Tolerance is determined similar to the method used in Schröder et al. (2005) - it is represented by that part of gradient, where predicted probability of species occurrence is higher than half of maximum value for predicted probability.
How to install
Calculation and drawing of response curves is processed in R software environment (R Development Core Team, 2005), which runs under complete supervision of JUICE (Tichý, 2002). Therefore, additionally to newest version of JUICE program you need to install also R package on your computer.
NOTE: This function is under development and suffers from several bugs - if you have any problems or questions about that, don't hasitate to send an email! (zelenysci.muni.cz, tichysci.muni.cz)
Examples of resulting graphs
Fig.1 - Response curve of Picea abies on the gradient of altitude (based on 10.000 forest relevés data from Czech national phytosociologial database).
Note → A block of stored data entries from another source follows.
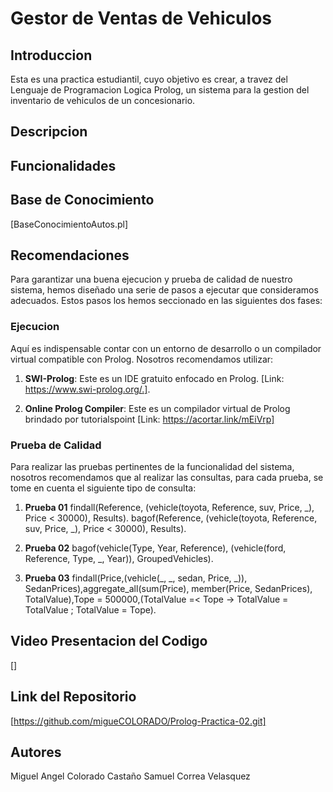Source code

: # Gestor de Ventas de Vehiculos
## Introduccion
Esta es una practica estudiantil, cuyo objetivo es crear, a travez del Lenguaje de Programacion Logica Prolog, un sistema para la gestion del inventario de vehiculos de un concesionario.  

## Descripcion


## Funcionalidades


## Base de Conocimiento
[BaseConocimientoAutos.pl]

## Recomendaciones
Para garantizar una buena ejecucion y prueba de calidad de nuestro sistema, hemos diseñado una serie de pasos a ejecutar que consideramos adecuados. Estos pasos los hemos seccionado en las siguientes dos fases:

### Ejecucion
Aquí es indispensable contar con un entorno de desarrollo o un compilador virtual compatible con Prolog. Nosotros recomendamos utilizar:

1. **SWI-Prolog**: Este es un IDE gratuito enfocado en Prolog. [Link: https://www.swi-prolog.org/.].

2. **Online Prolog Compiler**: Este es un compilador virtual de Prolog brindado por tutorialspoint [Link: https://acortar.link/mEiVrp]

### Prueba de Calidad
Para realizar las pruebas pertinentes de la funcionalidad del sistema, nosotros recomendamos que al realizar las consultas, para cada prueba, se tome en cuenta el siguiente tipo de consulta:

1. **Prueba 01**
    findall(Reference, (vehicle(toyota, Reference, suv, Price, _), Price < 30000), Results).
    bagof(Reference, (vehicle(toyota, Reference, suv, Price, _), Price < 30000), Results).

2. **Prueba 02**
    bagof(vehicle(Type, Year, Reference), (vehicle(ford, Reference, Type, _, Year)), GroupedVehicles).

3. **Prueba 03**
    findall(Price,(vehicle(_, _, sedan, Price, _)), SedanPrices),aggregate_all(sum(Price), member(Price, SedanPrices), TotalValue),Tope = 500000,(TotalValue =< Tope -> TotalValue = TotalValue ; TotalValue = Tope).

## Video Presentacion del Codigo
[]

## Link del Repositorio
[https://github.com/migueCOLORADO/Prolog-Practica-02.git]


## Autores
Miguel Angel Colorado Castaño
Samuel Correa Velasquez
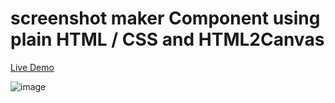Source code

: # screenshot maker Component using plain HTML / CSS and HTML2Canvas

[Live Demo](https://jankee92pl.github.io/screenshot/#)

![image](https://user-images.githubusercontent.com/65852150/187221291-4018f7fa-d538-4ab6-a437-23cd8f15df6a.png)
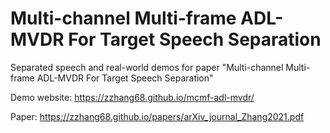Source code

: # Multi-channel Multi-frame ADL-MVDR For Target Speech Separation

Separated speech and real-world demos for paper "Multi-channel Multi-frame ADL-MVDR For Target Speech Separation"

Demo website: https://zzhang68.github.io/mcmf-adl-mvdr/

Paper: https://zzhang68.github.io/papers/arXiv_journal_Zhang2021.pdf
All available models are selected, with automatic selection of model parameters.
Fig.2 - Distribution of response curves of several most common tree species along altitude calculated by HOF models (the same dataset as in Fig.1).
Fig.3 - Comparison of different models in response curve of Aneura pinguis along gradient of pH. Data have obvious bimodal character, reproduced by both GLM and GAM models. However, interpretetion of optimum and tolerance of these curves is somehow complicated: while GLM and GAM models put optimum to the end of gradient (pH 8.2), HOF model puts optimum into pH 5.6 and Gaussian curve somewhere inbetween - pH 6.9. Here, different models give significantly different results. (Analysis based on data of Hájek et al., ined.)
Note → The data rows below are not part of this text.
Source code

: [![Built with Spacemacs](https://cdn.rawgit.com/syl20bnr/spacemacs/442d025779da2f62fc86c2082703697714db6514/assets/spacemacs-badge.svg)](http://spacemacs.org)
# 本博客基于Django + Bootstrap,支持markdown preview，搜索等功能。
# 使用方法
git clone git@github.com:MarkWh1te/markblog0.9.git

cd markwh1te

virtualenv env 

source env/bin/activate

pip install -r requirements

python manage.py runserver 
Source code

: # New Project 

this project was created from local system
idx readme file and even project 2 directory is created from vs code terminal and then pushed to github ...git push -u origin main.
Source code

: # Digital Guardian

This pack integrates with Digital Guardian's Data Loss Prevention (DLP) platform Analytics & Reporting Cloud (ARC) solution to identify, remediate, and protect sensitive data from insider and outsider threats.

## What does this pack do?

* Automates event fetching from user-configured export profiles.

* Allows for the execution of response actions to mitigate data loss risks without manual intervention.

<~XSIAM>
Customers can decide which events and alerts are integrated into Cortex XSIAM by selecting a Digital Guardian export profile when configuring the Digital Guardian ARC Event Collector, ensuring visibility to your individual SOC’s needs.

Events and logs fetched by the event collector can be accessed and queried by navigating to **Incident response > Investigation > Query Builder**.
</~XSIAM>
Austin M.P., 2002. Spatial prediction of species distribution: an interface between ecological theory and statistical modelling. Ecological Modelling 157: 101-118.
Oksanen J., Minchin P.R., 2002a. Continuum theory revisited: what shape are species responses along ecological gradients? Ecological Modelling 157: 119-129.
Oksanen J., Minchin P.R., 2002b. Non-linear maximum likelihood estimation of Beta and HOF response models. URL: http://cc.oulu.fi/~jarioksa/softhelp/hof3.pdf
R Development Core Team (2005). R: A language and environment for statistical computing. R Foundation for Statistical Computing, Vienna, Austria. ISBN 3-900051-07-0, URL http://www.R-project.org.
Schröder, H. K., Andersen H. E., Kiehl K., 2005. Rejecting the mean: Estimating the response of fen plant species to environmental factors by non-linear quantile regression. Journal of Vegetation Science 16: 373-382.
ter Braak, C.J.F, Looman, C.W.N., 1986. Weighted averaging, logistic regression and the Gaussian response model. Vegetatio 65: 3-11.
Tichý, L., 2002. JUICE, software for vegetation classification. Journal of Vegetation Science 13: 451-453.